-- What is being asked --
Search the entries for the word "every" and copy each line that has it.
── Given data
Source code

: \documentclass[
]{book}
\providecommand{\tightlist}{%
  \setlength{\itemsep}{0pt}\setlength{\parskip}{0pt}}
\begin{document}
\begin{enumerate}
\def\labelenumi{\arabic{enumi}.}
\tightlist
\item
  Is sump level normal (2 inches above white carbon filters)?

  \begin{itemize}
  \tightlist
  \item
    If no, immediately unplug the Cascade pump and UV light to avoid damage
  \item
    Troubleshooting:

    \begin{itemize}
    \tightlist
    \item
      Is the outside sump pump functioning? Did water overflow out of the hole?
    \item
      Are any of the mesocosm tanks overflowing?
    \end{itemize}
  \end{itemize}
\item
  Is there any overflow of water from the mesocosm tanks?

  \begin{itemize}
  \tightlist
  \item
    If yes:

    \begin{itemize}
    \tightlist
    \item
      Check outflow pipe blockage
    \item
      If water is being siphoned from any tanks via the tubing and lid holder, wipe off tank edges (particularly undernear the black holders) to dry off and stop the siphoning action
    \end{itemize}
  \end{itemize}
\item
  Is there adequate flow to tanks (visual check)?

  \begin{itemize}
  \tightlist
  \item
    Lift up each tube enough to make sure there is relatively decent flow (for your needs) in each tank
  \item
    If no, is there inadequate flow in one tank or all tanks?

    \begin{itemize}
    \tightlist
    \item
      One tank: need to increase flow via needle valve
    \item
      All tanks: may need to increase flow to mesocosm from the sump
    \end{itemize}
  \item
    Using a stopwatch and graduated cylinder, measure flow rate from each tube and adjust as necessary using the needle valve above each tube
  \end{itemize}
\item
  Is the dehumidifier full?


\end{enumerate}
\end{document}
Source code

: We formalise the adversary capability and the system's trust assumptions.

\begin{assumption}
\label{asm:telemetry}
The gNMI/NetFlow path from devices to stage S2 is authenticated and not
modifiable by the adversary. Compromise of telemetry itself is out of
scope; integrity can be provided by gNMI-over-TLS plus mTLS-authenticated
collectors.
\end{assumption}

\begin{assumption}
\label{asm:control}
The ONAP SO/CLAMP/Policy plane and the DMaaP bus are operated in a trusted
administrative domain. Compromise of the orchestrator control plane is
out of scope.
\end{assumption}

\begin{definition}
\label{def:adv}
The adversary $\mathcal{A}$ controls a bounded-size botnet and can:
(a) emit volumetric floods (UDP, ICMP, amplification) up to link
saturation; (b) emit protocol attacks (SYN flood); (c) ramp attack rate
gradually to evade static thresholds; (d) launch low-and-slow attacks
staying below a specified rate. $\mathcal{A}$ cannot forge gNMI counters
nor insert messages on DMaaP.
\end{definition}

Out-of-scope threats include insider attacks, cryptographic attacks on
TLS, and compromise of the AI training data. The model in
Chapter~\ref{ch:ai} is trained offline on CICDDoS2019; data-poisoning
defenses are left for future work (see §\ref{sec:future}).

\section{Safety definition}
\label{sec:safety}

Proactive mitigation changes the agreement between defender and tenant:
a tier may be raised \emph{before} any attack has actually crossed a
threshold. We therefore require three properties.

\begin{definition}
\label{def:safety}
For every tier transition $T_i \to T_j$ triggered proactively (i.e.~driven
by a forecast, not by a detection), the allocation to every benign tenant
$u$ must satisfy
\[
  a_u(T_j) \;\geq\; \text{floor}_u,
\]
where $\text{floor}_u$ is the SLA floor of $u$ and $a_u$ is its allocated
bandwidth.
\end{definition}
────
-- Answer for the task --
For every tier transition $T_i \to T_j$ triggered proactively (i.e.~driven
by a forecast, not by a detection), the allocation to every benign tenant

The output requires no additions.